In order to comply with a politically determined increase in the number of places in day nurseries, the city of Frankfurt held an architectural competition in 2009 in which it called for the development of a basic type of structure for infants under the age of three. What was sought was a modular building system that could, on the one hand, be implemented economically and, on the other, be adapted to various locations and to meet individual circumstances. Among the five equal prizewinners of the competition were MGF Architects with their proposal for the creation of a single-storey timber building constructed with prefabricated elements. Cut into the long faces of the elongated structure were courtyards that articulate the overall volume into comprehensible units. This project was implemented in a revised form on the outskirts of Schwanheim, an urban district in the south-west of Frankfurt.

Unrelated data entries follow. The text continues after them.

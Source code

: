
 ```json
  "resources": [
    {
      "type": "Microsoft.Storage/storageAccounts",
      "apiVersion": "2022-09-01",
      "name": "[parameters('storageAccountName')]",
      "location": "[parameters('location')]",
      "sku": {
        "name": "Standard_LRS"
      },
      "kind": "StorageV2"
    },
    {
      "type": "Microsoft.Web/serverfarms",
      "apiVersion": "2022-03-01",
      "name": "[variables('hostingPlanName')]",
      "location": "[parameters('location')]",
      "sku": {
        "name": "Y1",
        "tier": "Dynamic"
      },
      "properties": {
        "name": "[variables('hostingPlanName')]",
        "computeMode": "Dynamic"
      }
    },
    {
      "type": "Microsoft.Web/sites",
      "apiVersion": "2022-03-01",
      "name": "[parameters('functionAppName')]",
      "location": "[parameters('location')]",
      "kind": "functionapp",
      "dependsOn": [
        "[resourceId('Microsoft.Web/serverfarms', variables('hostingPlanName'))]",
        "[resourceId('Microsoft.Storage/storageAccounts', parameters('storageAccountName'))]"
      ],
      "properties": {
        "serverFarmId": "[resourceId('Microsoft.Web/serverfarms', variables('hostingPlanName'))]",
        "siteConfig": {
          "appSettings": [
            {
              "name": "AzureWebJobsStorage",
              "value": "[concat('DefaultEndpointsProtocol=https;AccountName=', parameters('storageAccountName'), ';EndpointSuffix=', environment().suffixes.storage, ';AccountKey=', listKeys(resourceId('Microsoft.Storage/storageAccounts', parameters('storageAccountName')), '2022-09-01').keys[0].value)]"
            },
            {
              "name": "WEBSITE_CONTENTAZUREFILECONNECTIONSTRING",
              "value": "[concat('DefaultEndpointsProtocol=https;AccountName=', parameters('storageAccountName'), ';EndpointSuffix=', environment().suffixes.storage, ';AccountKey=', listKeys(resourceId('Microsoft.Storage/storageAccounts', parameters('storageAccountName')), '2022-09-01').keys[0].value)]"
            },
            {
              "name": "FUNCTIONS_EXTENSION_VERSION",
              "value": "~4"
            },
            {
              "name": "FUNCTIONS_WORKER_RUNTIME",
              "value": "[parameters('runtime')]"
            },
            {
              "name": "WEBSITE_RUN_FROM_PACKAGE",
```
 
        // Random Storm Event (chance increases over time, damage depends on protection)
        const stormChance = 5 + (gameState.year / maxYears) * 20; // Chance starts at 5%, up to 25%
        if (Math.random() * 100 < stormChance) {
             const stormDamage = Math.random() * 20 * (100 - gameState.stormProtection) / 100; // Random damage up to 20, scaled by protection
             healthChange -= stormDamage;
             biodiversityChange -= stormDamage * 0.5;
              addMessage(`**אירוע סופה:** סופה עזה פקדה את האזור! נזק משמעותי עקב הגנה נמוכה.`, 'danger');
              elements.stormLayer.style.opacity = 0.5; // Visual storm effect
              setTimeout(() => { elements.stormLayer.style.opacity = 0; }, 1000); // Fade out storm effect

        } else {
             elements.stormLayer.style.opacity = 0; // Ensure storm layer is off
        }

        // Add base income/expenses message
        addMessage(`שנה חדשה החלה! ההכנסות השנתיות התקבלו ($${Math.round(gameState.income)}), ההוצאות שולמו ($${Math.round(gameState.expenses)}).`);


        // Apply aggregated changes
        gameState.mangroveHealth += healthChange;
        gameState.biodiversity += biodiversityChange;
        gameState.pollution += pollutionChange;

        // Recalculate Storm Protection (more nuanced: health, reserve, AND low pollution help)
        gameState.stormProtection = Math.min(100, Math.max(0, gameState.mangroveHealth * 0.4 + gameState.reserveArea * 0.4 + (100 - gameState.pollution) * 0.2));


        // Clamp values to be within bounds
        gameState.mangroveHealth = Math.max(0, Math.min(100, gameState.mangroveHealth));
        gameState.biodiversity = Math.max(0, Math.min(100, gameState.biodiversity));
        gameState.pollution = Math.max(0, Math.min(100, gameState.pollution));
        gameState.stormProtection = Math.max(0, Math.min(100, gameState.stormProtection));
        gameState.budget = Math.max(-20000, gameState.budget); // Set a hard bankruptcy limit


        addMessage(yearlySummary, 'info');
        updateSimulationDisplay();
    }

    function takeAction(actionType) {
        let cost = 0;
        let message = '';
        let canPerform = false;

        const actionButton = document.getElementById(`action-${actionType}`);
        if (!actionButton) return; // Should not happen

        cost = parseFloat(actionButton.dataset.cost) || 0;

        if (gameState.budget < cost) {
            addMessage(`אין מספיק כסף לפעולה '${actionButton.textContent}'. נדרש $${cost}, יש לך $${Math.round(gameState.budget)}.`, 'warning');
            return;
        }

In spite of the quite different spatial concepts, of these two nurseries, their construction is almost identical. The load-bearing internal walls consist of solid laminated cross-boarding, the outer walls of insulated timber-frame elements and the roofs of load-bearing and sound-absorbing hollow box-beam elements. All building components were prefabricated at works and transported to site for erection. In the case of the internal walls, the doors and windows, as well as chases, recesses and borings for electrical runs, sockets and switches, were formed at works.
 
The selection of building materials reflects both the means of fabrication and the ecological constraints. The use of natural components free of deleterious substances had priority. For example, all internal timber surfaces are untreated. With an innate logic, the two buildings have very low heating-energy needs of only 22 and 15 kWh/m2a, which are the result of highly insulated building skins, triple glazing and ventilation with heat recovery.